Chambers Fine Art
Jun 24 – Aug 20, 2017
Broken pieces of oversized Chinese bowls, apparently haphazardly strewn around the courtyard of Chambers Fine Art, constitute the first of several works by Lam Tung Pang that force us to contemplate the show’s title Fragmentation. Being Disappeared – Disappeared Hong Kong Art (3) (2013) is made up of pieces of a work originally shown as part of a public installation in Hong Kong in 2013 but shut down after 24 hours, due to a dispute between the venue and the organisers. It was returned to the artist in the broken pieces that form the current work. Lam felt profoundly impacted by this turn of events but could also sympathise with both parties. The artist realised that he could simultaneously hold two contradictory views, a condition that he terms the “fragmented self”.

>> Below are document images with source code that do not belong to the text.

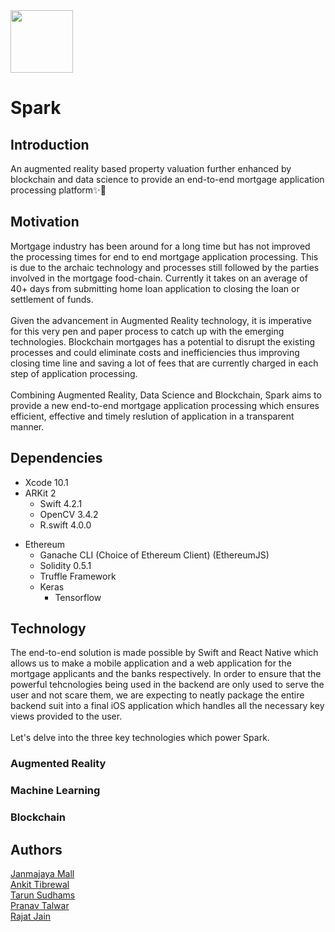 <img src="Assets/logo.png" alt="" width="100px"/>

# Spark

## Introduction

An augmented reality based property valuation further enhanced by blockchain and data science to provide an end-to-end mortgage application processing platform✨📱

## Motivation

Mortgage industry has been around for a long time but has not improved the processing times for end to end mortgage application processing. This is due to the archaic technology and processes still followed by the parties involved in the mortgage food-chain. Currently it takes on an average of 40+ days from submitting home loan application to closing the loan or settlement of funds. <br>
<br>
Given the advancement in Augmented Reality technology, it is imperative for this very pen and paper process to catch up with the emerging technologies. Blockchain mortgages has a potential to disrupt the existing processes and could eliminate costs and inefficiencies thus improving closing time line and saving a lot of fees that are currently charged in each step of application processing. <br>
<br>
Combining Augmented Reality, Data Science and Blockchain, Spark aims to provide a new end-to-end mortgage application processing which ensures efficient, effective and timely reslution of application in a transparent manner.

## Dependencies

- Xcode 10.1
- ARKit 2
  - Swift 4.2.1
  - OpenCV 3.4.2
  - R.swift 4.0.0

* Ethereum
  - Ganache CLI (Choice of Ethereum Client) (EthereumJS)
  - Solidity 0.5.1
  - Truffle Framework
  * Keras
    - Tensorflow

## Technology

The end-to-end solution is made possible by Swift and React Native which allows us to make a mobile application and a web application for the mortgage applicants and the banks respectively. In order to ensure that the powerful tehcnologies being used in the backend are only used to serve the user and not scare them, we are expecting to neatly package the entire backend suit into a final iOS application which handles all the necessary key views provided to the user. <br>
<br>
Let's delve into the three key technologies which power Spark.

### Augmented Reality

### Machine Learning

### Blockchain

## Authors

[Janmajaya Mall](https://github.com/Janmajayamall) <br>
[Ankit Tibrewal](https://github.com/atibrewal98) <br>
[Tarun Sudhams](https://github.com/sudhamstarun) <br>
[Pranav Talwar](https://github.com/pranavtalwar)<br>
[Rajat Jain](https://github.com/rajatj9)<br>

For his inaugural solo exhibition in Beijing, curated by Abby Chen, Lam presented objects, sketches, paintings, installation works and two videos. For any Hong Kong artist exhibiting in mainland China, it is hard to resist the temptation to interpret every work in the light of one country, two systems and the surrounding questions of independence and democracy. However, Lam’s work also invites some very personal, autobiographical readings. For example, among his latest works in the show is Back and Front (2017), an image of a donkey cut in half and looking downcast. This could be a commentary on the current sociopolitical situation or an allusion to the artist’s personal feelings about periods of distance and separation from Hong Kong.
Diary 20150605 (2017), a note from his travel journal that has been enlarged on canvas, continues this theme by repeating the words “away”, “hometown” and “home”, and contemplating his absence from his native Hong Kong, a very private source of fragmentation. Slogan from Fragmentation (1) (2017), where the written word again features prominently, in the form of two short, hand-written lines on the far wall of the gallery, “哪有大歷史/都是個人小事” (“No grand history. All are personal trivialities”), also allows for a dual reading. Rejecting the grand narrative and sweeping generalisations that history books give us, Lam suggests that small, personal, almost indiscernible actions in fact make up our history. He discards the one-dimensional view that geography and nationality are the sole determinants of a nation’s history. In his view, life is far more complicated when integrated with personal stories. Another recent work, Pray (2017), in a corner of the gallery, is an image of a headless figure with bound feet, facing the wall. According to the artist it is symbolic of forgiveness and hope, two qualities he believes to be essential in our time.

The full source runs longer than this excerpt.